*RAW DATA:*
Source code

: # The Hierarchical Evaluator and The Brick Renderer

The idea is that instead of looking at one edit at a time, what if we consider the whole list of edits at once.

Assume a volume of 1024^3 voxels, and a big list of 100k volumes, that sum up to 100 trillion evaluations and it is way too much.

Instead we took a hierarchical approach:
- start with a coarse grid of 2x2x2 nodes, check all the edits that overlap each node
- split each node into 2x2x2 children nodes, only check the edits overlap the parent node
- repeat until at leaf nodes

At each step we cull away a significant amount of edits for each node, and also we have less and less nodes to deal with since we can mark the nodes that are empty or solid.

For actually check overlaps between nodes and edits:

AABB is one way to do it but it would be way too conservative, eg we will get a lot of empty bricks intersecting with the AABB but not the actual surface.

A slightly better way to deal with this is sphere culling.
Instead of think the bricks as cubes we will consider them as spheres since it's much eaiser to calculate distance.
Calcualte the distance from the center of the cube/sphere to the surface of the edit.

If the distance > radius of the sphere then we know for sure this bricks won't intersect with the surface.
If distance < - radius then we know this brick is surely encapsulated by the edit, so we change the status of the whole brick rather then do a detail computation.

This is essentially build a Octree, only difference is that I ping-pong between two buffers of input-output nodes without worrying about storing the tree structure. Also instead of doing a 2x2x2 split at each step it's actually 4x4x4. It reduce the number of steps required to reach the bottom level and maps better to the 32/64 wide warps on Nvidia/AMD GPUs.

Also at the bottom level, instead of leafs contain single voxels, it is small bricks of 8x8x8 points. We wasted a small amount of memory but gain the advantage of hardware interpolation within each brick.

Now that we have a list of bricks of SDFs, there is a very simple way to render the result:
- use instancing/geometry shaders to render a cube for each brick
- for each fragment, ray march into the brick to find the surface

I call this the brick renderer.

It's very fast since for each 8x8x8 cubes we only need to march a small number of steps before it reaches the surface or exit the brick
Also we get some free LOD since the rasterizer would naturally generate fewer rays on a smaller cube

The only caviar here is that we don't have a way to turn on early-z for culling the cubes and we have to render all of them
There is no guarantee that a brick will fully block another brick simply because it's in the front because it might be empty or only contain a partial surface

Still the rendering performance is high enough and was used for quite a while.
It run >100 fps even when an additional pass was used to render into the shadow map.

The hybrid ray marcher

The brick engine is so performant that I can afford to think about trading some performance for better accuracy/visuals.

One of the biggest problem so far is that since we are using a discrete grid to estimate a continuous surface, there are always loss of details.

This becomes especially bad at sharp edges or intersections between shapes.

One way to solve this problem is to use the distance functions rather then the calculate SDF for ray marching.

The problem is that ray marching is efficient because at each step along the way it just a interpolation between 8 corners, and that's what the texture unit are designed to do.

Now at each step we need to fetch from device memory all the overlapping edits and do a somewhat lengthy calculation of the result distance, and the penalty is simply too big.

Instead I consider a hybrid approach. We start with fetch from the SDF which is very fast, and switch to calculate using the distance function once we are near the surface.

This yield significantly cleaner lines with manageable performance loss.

*PROBLEM DETAILS:* In full and without alteration, write out each record.

*ANSWER:*
Source code

: # The Hierarchical Evaluator and The Brick Renderer

The idea is that instead of looking at one edit at a time, what if we consider the whole list of edits at once.

Assume a volume of 1024^3 voxels, and a big list of 100k volumes, that sum up to 100 trillion evaluations and it is way too much.

Instead we took a hierarchical approach:
- start with a coarse grid of 2x2x2 nodes, check all the edits that overlap each node
- split each node into 2x2x2 children nodes, only check the edits overlap the parent node
- repeat until at leaf nodes

At each step we cull away a significant amount of edits for each node, and also we have less and less nodes to deal with since we can mark the nodes that are empty or solid.

For actually check overlaps between nodes and edits:

AABB is one way to do it but it would be way too conservative, eg we will get a lot of empty bricks intersecting with the AABB but not the actual surface.

A slightly better way to deal with this is sphere culling.
Instead of think the bricks as cubes we will consider them as spheres since it's much eaiser to calculate distance.
Calcualte the distance from the center of the cube/sphere to the surface of the edit.

If the distance > radius of the sphere then we know for sure this bricks won't intersect with the surface.
If distance < - radius then we know this brick is surely encapsulated by the edit, so we change the status of the whole brick rather then do a detail computation.

This is essentially build a Octree, only difference is that I ping-pong between two buffers of input-output nodes without worrying about storing the tree structure. Also instead of doing a 2x2x2 split at each step it's actually 4x4x4. It reduce the number of steps required to reach the bottom level and maps better to the 32/64 wide warps on Nvidia/AMD GPUs.

Also at the bottom level, instead of leafs contain single voxels, it is small bricks of 8x8x8 points. We wasted a small amount of memory but gain the advantage of hardware interpolation within each brick.

Now that we have a list of bricks of SDFs, there is a very simple way to render the result:
- use instancing/geometry shaders to render a cube for each brick
- for each fragment, ray march into the brick to find the surface

I call this the brick renderer.

It's very fast since for each 8x8x8 cubes we only need to march a small number of steps before it reaches the surface or exit the brick
Also we get some free LOD since the rasterizer would naturally generate fewer rays on a smaller cube

The only caviar here is that we don't have a way to turn on early-z for culling the cubes and we have to render all of them
There is no guarantee that a brick will fully block another brick simply because it's in the front because it might be empty or only contain a partial surface

Still the rendering performance is high enough and was used for quite a while.
It run >100 fps even when an additional pass was used to render into the shadow map.

The hybrid ray marcher

The brick engine is so performant that I can afford to think about trading some performance for better accuracy/visuals.

One of the biggest problem so far is that since we are using a discrete grid to estimate a continuous surface, there are always loss of details.

This becomes especially bad at sharp edges or intersections between shapes.

One way to solve this problem is to use the distance functions rather then the calculate SDF for ray marching.

The problem is that ray marching is efficient because at each step along the way it just a interpolation between 8 corners, and that's what the texture unit are designed to do.

Now at each step we need to fetch from device memory all the overlapping edits and do a somewhat lengthy calculation of the result distance, and the penalty is simply too big.

Instead I consider a hybrid approach. We start with fetch from the SDF which is very fast, and switch to calculate using the distance function once we are near the surface.

This yield significantly cleaner lines with manageable performance loss.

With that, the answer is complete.